*SUPPLIED RECORDS*
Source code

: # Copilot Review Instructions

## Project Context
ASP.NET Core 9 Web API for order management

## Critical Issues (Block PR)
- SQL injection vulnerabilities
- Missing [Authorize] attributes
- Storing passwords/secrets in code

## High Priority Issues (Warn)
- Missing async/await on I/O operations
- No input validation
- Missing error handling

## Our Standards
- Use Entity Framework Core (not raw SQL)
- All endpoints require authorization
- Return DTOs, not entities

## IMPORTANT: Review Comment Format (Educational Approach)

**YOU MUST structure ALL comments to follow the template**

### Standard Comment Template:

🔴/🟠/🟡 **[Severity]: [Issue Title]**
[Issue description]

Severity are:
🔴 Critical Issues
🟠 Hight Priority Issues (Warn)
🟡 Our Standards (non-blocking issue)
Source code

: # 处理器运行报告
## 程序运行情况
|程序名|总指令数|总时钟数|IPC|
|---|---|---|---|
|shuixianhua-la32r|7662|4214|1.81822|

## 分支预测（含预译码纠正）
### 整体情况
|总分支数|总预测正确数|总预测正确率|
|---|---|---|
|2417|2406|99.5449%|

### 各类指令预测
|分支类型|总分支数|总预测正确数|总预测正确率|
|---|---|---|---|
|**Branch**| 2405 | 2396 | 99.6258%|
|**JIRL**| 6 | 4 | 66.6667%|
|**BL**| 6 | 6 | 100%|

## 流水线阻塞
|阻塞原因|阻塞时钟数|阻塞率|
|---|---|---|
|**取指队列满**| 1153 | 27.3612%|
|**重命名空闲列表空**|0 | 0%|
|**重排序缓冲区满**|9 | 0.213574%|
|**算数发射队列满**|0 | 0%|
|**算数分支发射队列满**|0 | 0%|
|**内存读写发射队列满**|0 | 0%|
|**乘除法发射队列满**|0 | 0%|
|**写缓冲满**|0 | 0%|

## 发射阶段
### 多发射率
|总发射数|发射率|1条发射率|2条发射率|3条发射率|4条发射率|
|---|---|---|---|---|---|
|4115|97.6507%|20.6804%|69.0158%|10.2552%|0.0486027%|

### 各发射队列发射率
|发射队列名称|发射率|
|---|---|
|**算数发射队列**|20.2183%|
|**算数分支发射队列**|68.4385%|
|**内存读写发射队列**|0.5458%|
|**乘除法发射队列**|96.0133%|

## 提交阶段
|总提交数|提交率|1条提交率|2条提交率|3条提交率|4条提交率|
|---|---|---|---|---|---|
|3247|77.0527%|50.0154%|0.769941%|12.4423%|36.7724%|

*ACTION ITEM*
Retype the entries. Every line must match exactly.

*RESPONSE BOX*
Source code

: # Copilot Review Instructions

## Project Context
ASP.NET Core 9 Web API for order management

## Critical Issues (Block PR)
- SQL injection vulnerabilities
- Missing [Authorize] attributes
- Storing passwords/secrets in code

## High Priority Issues (Warn)
- Missing async/await on I/O operations
- No input validation
- Missing error handling

## Our Standards
- Use Entity Framework Core (not raw SQL)
- All endpoints require authorization
- Return DTOs, not entities

## IMPORTANT: Review Comment Format (Educational Approach)

**YOU MUST structure ALL comments to follow the template**

### Standard Comment Template:

🔴/🟠/🟡 **[Severity]: [Issue Title]**
[Issue description]

Severity are:
🔴 Critical Issues
🟠 Hight Priority Issues (Warn)
🟡 Our Standards (non-blocking issue)
Source code

: # 处理器运行报告
## 程序运行情况
|程序名|总指令数|总时钟数|IPC|
|---|---|---|---|
|shuixianhua-la32r|7662|4214|1.81822|

## 分支预测（含预译码纠正）
### 整体情况
|总分支数|总预测正确数|总预测正确率|
|---|---|---|
|2417|2406|99.5449%|

### 各类指令预测
|分支类型|总分支数|总预测正确数|总预测正确率|
|---|---|---|---|
|**Branch**| 2405 | 2396 | 99.6258%|
|**JIRL**| 6 | 4 | 66.6667%|
|**BL**| 6 | 6 | 100%|

## 流水线阻塞
|阻塞原因|阻塞时钟数|阻塞率|
|---|---|---|
|**取指队列满**| 1153 | 27.3612%|
|**重命名空闲列表空**|0 | 0%|
|**重排序缓冲区满**|9 | 0.213574%|
|**算数发射队列满**|0 | 0%|
|**算数分支发射队列满**|0 | 0%|
|**内存读写发射队列满**|0 | 0%|
|**乘除法发射队列满**|0 | 0%|
|**写缓冲满**|0 | 0%|

## 发射阶段
### 多发射率
|总发射数|发射率|1条发射率|2条发射率|3条发射率|4条发射率|
|---|---|---|---|---|---|
|4115|97.6507%|20.6804%|69.0158%|10.2552%|0.0486027%|

### 各发射队列发射率
|发射队列名称|发射率|
|---|---|
|**算数发射队列**|20.2183%|
|**算数分支发射队列**|68.4385%|
|**内存读写发射队列**|0.5458%|
|**乘除法发射队列**|96.0133%|

## 提交阶段
|总提交数|提交率|1条提交率|2条提交率|3条提交率|4条提交率|
|---|---|---|---|---|---|
|3247|77.0527%|50.0154%|0.769941%|12.4423%|36.7724%|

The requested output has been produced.